Book to the future: what’s to come for readers and writers

Most everything I read about the future of the book takes on the didactic nature of all online debate. Amazon good. Amazon bad. Self publishing good. Self publishing bad. Big 5 good. Big 5 bad. You’re wrong. You are. Shut up. No you.

As counter to that, The Economist published a brilliant essay a week ago, “From Papyrus to Pixels: An Essay on the Future of the Book.” The Economist doesn’t fear complexity, but that doesn’t mean it fails to produce clarity. The essay starts by taking one book, Cicero’s de Officiis (On Duties), from the papyrus scroll to codex to illuminated manuscript to books printed on the Gutenberg press to the book technologies we know now, right up through to the ebook. It does that in just the first few paragraphs to make a point.

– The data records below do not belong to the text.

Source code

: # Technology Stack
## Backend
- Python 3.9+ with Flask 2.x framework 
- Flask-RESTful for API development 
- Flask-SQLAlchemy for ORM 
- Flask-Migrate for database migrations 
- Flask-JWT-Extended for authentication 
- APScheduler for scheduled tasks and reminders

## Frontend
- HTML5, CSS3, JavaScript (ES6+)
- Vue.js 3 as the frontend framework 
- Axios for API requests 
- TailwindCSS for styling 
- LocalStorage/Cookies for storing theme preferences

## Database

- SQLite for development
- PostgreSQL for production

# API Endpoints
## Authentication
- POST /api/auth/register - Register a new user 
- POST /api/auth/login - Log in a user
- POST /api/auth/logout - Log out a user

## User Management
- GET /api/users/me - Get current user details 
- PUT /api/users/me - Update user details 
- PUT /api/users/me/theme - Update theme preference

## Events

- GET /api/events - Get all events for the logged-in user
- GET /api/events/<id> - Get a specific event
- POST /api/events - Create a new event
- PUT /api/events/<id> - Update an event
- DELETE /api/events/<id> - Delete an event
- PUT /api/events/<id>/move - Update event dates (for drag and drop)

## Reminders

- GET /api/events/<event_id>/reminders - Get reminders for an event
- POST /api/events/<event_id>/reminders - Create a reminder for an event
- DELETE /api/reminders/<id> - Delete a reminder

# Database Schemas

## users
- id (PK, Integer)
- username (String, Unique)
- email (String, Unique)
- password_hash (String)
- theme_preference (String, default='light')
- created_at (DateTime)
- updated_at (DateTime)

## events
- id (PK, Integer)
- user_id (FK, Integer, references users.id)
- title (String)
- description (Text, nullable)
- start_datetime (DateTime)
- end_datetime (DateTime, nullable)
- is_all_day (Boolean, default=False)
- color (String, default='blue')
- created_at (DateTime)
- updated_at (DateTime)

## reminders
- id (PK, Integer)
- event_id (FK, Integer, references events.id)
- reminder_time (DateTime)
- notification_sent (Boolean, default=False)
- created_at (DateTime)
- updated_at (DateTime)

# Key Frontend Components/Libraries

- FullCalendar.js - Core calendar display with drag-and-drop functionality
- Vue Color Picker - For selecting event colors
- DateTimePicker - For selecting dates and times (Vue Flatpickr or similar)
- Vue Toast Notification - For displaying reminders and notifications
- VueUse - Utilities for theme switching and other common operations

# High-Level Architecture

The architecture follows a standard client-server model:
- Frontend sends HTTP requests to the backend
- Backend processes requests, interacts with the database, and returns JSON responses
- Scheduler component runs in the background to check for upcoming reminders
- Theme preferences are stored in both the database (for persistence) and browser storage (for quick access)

Technology always has an impact, the magazine admits. Gutenberg died almost penniless.

But to see technology purely as a threat to books risks missing a key point. Books are not just “tree flakes in cased in dead cow,” as a scholar once wryly put it. They are a technology in their own right, one developed and used for the refinement and advancement of thought. And this technology is a powerful, long-lived and adaptable one.

It wouldn’t be right to quote too much from the essay. People need to read it, rather than having the usual binary debates I described in my first paragraph. Anyway, I honestly can’t do the piece justice here, particularly as it examines self-publishing, digital, Amazon and shifting publication technologies. Once upon a time blogs (weblogs) were supposed to point you to articles and pages worth reading. This is one of those times. If you care about reading, if you care about writing, if you care about books, read this essay.

The Economist does a nice little trick with the online version by letting you listen to it or read it like a scroll or a book (with virtual pages flipping), so experiencing three different book technologies. The magazine always finds the best people to quote. Take this from Niccolo Perotti on certain scourges of publishing, “Now that anyone is free to print whatever they wish, they often disregard that which is best and instead write, merely for the sake of entertainment, what would be best forgotten, or better still, be erased from all books.” Perotti was a humanist scholar complaining to a friend. In 1471.

The chapters of the essay give you a feel for where this essay will take you:

  • Chapter I: In which something old and powerful is encountered in a vault
  • Chapter II: In which deaths foretold do not unfold
  • Chapter III: In which new sorts of author meet new sorts of reader
  • Chapter IV: In which standards are always in steep decline, and life gets ever better
  • Chapter V: In which ideas from the past move on into the future

You don’t, on the other hand, need to give much attention to another thinking person’s magazine, New Republic, as it takes on one piece of the debate over the future of the book with a tabloidy cover story by editor Franklin Foer headlined “Amazon Must Be Stopped.” Foer wants the anti-trust laws to be twisted around somehow to stop Amazon from being big, even though it hasn’t tripped any of the actual rules that I know of. The key damage to the economy that Foer can find will be the loss of publishing advances to writers. “This upfront money is the economic pillar on which quality books rest, the great bulwark against dilettantism. Advances make it financially viable for a writer to commit years of work to a project.”

Like 95 percent or more of authors, I’ve not benefited from this mighty pillar. Nor am I a dilettante. Sounds more like Foer is.

I do have a conflict of interest in this discussion. As a debut author writing for a smaller publisher, I can’t bite the hand that might squash me, so everything I write about Amazon might be seen as suspect. So maybe you should read the article yourself to see if Foer makes a real case.

I’ll finish with novelist Anthony Horowitz quoted on Amazon in the better Economist piece: “They really are evil bastards. I loathe them. I fear them. And I use them all the time because they’re wonderful.”